Current teammates at Collingwood feel the same way. “He is just a normal kid,” says Taylor Adams, whom Ginnivan lived with when he first arrived at the club. “I remember a conversation at my place when he moved in and started reeling off stats from my career. I could tell he was a real footy nut.”
He doesn’t miss a Collingwood AFLW match, and was spotted during the pre-finals bye weekend watching his sister play netball in Castlemaine.
“The one thing that you probably don’t see is the relationships that he has been able to build within the footy club,” Adams says. “He’s loved by all his teammates, all the coaches.”
Adams adds that Ginnivan shadowed him in his first pre-season; by the end of it, Adams was the one doing the chasing.
“The one thing that you probably don’t see is the relationships that he has been able to build within the footy club. He’s loved by all his teammates, by all the coaches. He’s just a really nice kid who’s put his head down and got to work.”
What’s behind the cheeky goal celebrations?
Josh Daicos says Collingwood have been mindful of Ginnivan’s welfare amid the maelstrom, while embracing his points of difference. “We’re happy he continues to be himself and doesn’t let anyone else change the way he thinks he has to act.
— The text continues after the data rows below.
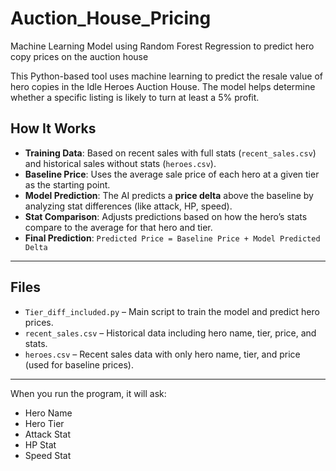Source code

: # Auction_House_Pricing
Machine Learning Model using Random Forest Regression to predict hero copy prices on the auction house

This Python-based tool uses machine learning to predict the resale value of hero copies in the Idle Heroes Auction House. The model helps determine whether a specific listing is likely to turn at least a 5% profit.

## How It Works

- **Training Data**: Based on recent sales with full stats (`recent_sales.csv`) and historical sales without stats (`heroes.csv`).
- **Baseline Price**: Uses the average sale price of each hero at a given tier as the starting point.
- **Model Prediction**: The AI predicts a **price delta** above the baseline by analyzing stat differences (like attack, HP, speed).
- **Stat Comparison**: Adjusts predictions based on how the hero’s stats compare to the average for that hero and tier.
- **Final Prediction**: `Predicted Price = Baseline Price + Model Predicted Delta`

---

## Files

- `Tier_diff_included.py` – Main script to train the model and predict hero prices.
- `recent_sales.csv` – Historical data including hero name, tier, price, and stats.
- `heroes.csv` – Recent sales data with only hero name, tier, and price (used for baseline prices).
---

When you run the program, it will ask:
 - Hero Name
 - Hero Tier
 - Attack Stat
 - HP Stat
 - Speed Stat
You don’t want everyone being robots, you want different personalities and that’s what makes the game special.”
Ginnivan enjoys a celebration. Against Fremantle in round 10, Ginnivan waltzed into an open goal, took a bounce and pumped his fist before roosting the ball into the second tier of Optus Stadium. Social media lit up with a mixture of love for the teenager’s unbridled joy and scorn for a young man literally getting ahead of himself.
Jack Ginnivan is having fun. Yes, he is a bit of a shit-stirrer. But there is no malice in him. “I don’t think he’s doing anything to be disrespectful, he’s just doing it because he’s celebrating doing something that he loves,” Danny O’Bree says. “That’s certainly what I tell kids in our program – just enjoy it and celebrate the little things.”
He is also, let’s not forget, very young. Just a guy trying to figure out what’s what, lemons.